At the top of my list among those previously covered is Prop. 54, which would stop the legislature from sneaking through last minute laws without proper hearing and notices. A definite “yes.”
Here is the balance of the slate:
Prop. 60 – This one is stupid and should have been taken care of by the legislature. It requires porn actors to use condoms during filming of sexual intercourse and requires the film producers to provide vaccinations, testing and medical exams.
At least it isn’t a constitutional amendment. A better measure would hold that no public funds could be used to treat anyone who gets a sexual disease by taking part in such a movie. Let Worker’s Comp take care of it.
Prop 61 -- Prohibits state agencies from paying more for a prescription drug than the lowest price paid for the same drug by the U.S. Dept. of Veterans Affairs. The multi-billion dollar drug companies got veterans groups to front for them. In their TV commercials, one “vet” wearing a shirt with a ragged flag on it in defiance of the Flag Code is claiming the measure will increase costs to veterans. Take it with a grain of salt.

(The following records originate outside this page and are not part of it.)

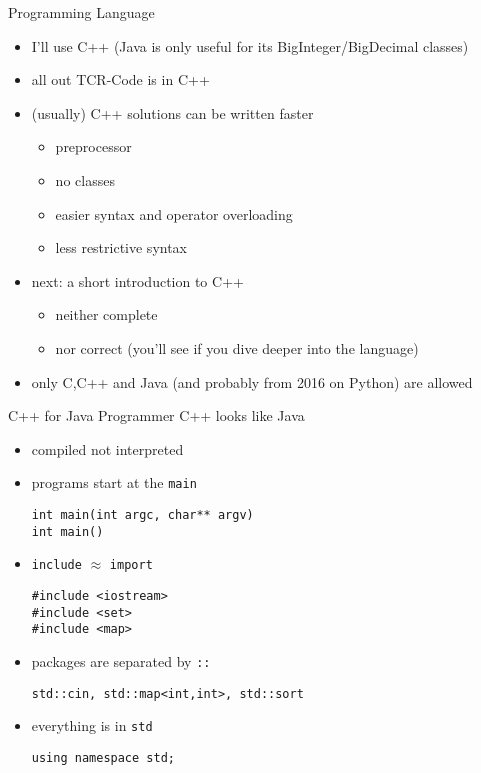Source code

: \documentclass[12pt,t]{beamer}
\newcommand{\bi}{\begin{itemize}}
\newcommand{\ei}{\end{itemize}}
\begin{document}
\begin{frame}{Programming Language}
    \vspace{10pt}
    \bi
        \item I'll use C++ (Java is only useful for its BigInteger/BigDecimal classes)
        \item all out TCR-Code is in C++
        \item (usually) C++ solutions can be written faster
        \bi
	  \item preprocessor
	  \item no classes
	  \item easier syntax and operator overloading
	  \item less restrictive syntax
        \ei
        \item next: a short introduction to C++
        \bi
	  \item neither complete
	  \item nor correct (you'll see if you dive deeper into the language)
        \ei
        \item only C,C++ and Java (and probably from 2016 on Python) are allowed
    \ei
\end{frame}


\begin{frame}[fragile]{C++ for Java Programmer}
    C++ looks like Java
    \pause
    \vspace{10pt}
    \bi
      \item compiled not interpreted
      \item programs start at the \texttt{main}
	  \begin{verbatim}
int main(int argc, char** argv)
int main()
	  \end{verbatim}
      \item \texttt{include} $\approx$ \texttt{import}
	  \begin{verbatim}
#include <iostream>
#include <set>
#include <map>
        \end{verbatim}
        \item packages are separated by \texttt{::}
        \begin{verbatim}
std::cin, std::map<int,int>, std::sort
        \end{verbatim}
        \item everything is in \texttt{std}
        \begin{verbatim}
using namespace std;
        \end{verbatim}
    \ei
\end{frame}
\end{document}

Prop. 62 -- Repeals the death penalty, a sentence that has been completely ineffective in this state and costs taxpayers an unreasonable amount to get revenge and make the victims’ families feel better. It sure isn’t a deterence.

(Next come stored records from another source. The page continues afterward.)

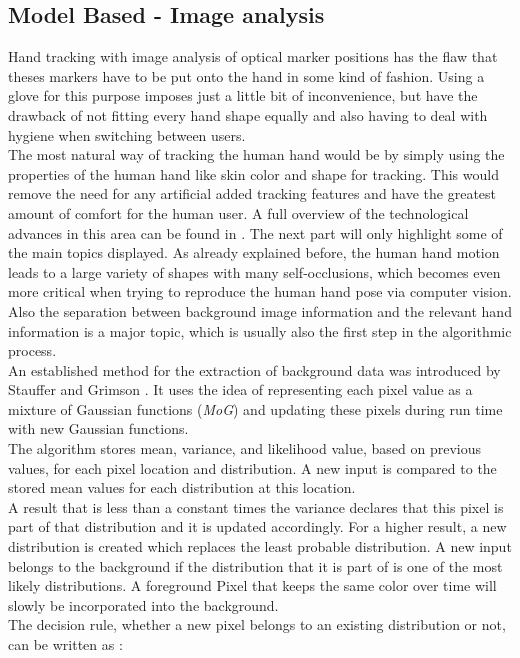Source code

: \subsection{Model Based - Image analysis}
Hand tracking with image analysis of optical marker positions has the flaw that theses markers have to be put onto the hand in some kind of fashion. Using a glove for this purpose imposes just a little bit of inconvenience, but have the drawback of not fitting every hand shape equally and also having to deal with hygiene when switching between users.\\The most natural way of tracking the human hand would be by simply using the properties of the human hand like skin color and shape for tracking. This would remove the need for any artificial added tracking features and have the greatest amount of comfort for the human user.
A full overview of the technological advances in this area can be found in \cite{Moeslund.2006,Moeslund.2001}. The next part will only highlight some of the main topics displayed.\newpage
As already explained before, the human hand motion leads to a large variety of shapes with many self-occlusions, which becomes even more critical when trying to reproduce the human hand pose via computer vision. Also the separation between background image information and the relevant hand information is a major topic, which is usually also the first step in the algorithmic process.\\
An established method for the extraction of background data was introduced by Stauffer and Grimson \cite{Stauffer.1999}. It uses the idea of representing each pixel value as a mixture of Gaussian functions (\textit{MoG}) and updating these pixels during run time with new Gaussian functions.\\
The algorithm stores mean, variance, and likelihood value, based on previous values, for each pixel location and distribution. 
A new input is compared to the stored mean values for each distribution at this location.\\
A result that is less than a constant times the variance declares that this pixel is part of that distribution and it is updated accordingly. For a higher result, a new distribution is created which replaces the least probable distribution. A new input belongs to the background if the distribution that it is part of is one of the most likely distributions.
A foreground Pixel that keeps the same color over time will slowly be incorporated into the background.\\
The decision rule, whether a new pixel belongs to an existing distribution or not, can be written as \cite{Kristensen.Feb.2007}:\\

Prop. 63 – Puts into law an array of new gun control measures. If this passes, and it just might now or later, the National Rifle Association can only blame itself for not being more sensitive to public concern about shootings, particularly in urban areas.
Prop. 64 – Legalizing and licensing marijuana and hemp. It takes 10 pages of the 224-page voters handbook to analyze this measure and another 33 to cover the purpose.
The tide has changed on this subject. The growing of marijuana is one of the state’s major sources of agriculture income. Enforcement diverts police and jails from more important things. Mexican cartels are killing people in fights over distribution in the United States. The Federal government has buried its head in sand by restricting research on the product. Meanwhile government is losing huge sums in fees and taxes.
Prop. 65 -- Shifts money collected from the sale of carry-out bags by retail stores to a wildlife conservation fund to help support conservation projects. Not to be confused with Prop. 67, which prohibits single use non-recyclable bags, period.
Prop. 66 – Changes legal procedures to speed up carrying out the death penalty. Presumes that such action won’t be futile because of constitutional tie-ups in both state and federal courts. Conflicts with Prop. 62.
Prop. 67 – Ratifies the new state law that prohibits grocery and other retail stores from providing single-use bags, except recyclable paper bags and reusable bags.